At Appleby College, we've been using Microsoft OneNote for a l.o.n.g time now ... and structured shared OneNote Binders for two full academic years now. Folks often ask how much time it takes for teachers to get accustomed to working with OneNote and shared documents in general. Since we have the advantage of a 1:1 tablet program and a background with the software, it's hard to be fair when describing how long it takes for teachers to become comfortable enough to use it in the classroom in front of students and to bend it to their pedagogical and administrative needs.
Well, we started using OneNote last week at the Park City Mathematics Institute (PCMI) to help with professional development creation.
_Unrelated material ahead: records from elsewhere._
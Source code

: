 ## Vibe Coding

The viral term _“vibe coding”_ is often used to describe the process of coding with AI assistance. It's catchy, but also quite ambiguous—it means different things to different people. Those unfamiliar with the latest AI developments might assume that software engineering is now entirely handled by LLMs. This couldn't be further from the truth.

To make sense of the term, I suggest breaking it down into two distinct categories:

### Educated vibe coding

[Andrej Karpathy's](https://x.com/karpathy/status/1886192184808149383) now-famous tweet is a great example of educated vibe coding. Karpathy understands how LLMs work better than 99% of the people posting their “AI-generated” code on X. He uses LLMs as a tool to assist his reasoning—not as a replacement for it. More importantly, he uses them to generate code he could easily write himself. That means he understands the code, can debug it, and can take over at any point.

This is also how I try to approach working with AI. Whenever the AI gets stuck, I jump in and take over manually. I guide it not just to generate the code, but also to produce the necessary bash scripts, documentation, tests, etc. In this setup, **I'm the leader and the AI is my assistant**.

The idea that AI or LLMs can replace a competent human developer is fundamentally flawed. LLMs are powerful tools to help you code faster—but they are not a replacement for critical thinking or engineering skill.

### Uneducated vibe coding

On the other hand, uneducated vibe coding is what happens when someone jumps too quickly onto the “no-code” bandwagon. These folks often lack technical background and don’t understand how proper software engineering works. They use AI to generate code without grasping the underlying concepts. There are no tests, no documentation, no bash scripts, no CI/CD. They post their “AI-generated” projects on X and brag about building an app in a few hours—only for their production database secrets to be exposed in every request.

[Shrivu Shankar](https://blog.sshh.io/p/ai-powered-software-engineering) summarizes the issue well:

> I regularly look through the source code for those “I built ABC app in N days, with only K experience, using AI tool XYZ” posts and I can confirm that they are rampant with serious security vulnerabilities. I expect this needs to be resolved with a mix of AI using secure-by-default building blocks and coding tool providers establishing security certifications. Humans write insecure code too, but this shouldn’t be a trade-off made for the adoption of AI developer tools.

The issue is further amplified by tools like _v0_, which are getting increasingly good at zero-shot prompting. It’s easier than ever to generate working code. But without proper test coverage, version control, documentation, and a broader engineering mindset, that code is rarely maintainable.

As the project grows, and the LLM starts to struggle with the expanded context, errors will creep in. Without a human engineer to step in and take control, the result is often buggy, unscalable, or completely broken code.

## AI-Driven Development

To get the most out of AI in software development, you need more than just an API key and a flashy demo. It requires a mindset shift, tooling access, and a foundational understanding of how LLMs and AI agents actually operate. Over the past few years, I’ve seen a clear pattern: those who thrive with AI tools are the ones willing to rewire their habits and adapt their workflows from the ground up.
Of the 50 or so participants, only a handful had used it before and for the vast majority it was brand new to them. So far, they've spent 8 hours using OneNote and shared collaborative Word documents & PowerPoint presentations through OneDrive and the WebApp. I can definitively say that 8 hours, using a series of practical activities that only tangentially required them to interact with and add to these applications rather than "training" is how long it takes -- people are already taking their own initiative and trying different things with the WebApps and determining when and how to use the desktop applications with shared files. As well, people who have taken the additional step of using a pen within OneNote have commented on the power it provides them, in particular in a subject like mathematics.
There are a few issues with Macs but iPads (with all their limitations) are working fairly well although the browser implementation on the iPad does get a little wonky.
If you're planning on working with teachers through a PD course, at a conference or even in day-to-day school life, you should give OneNote and the OneDrive WebApps a try.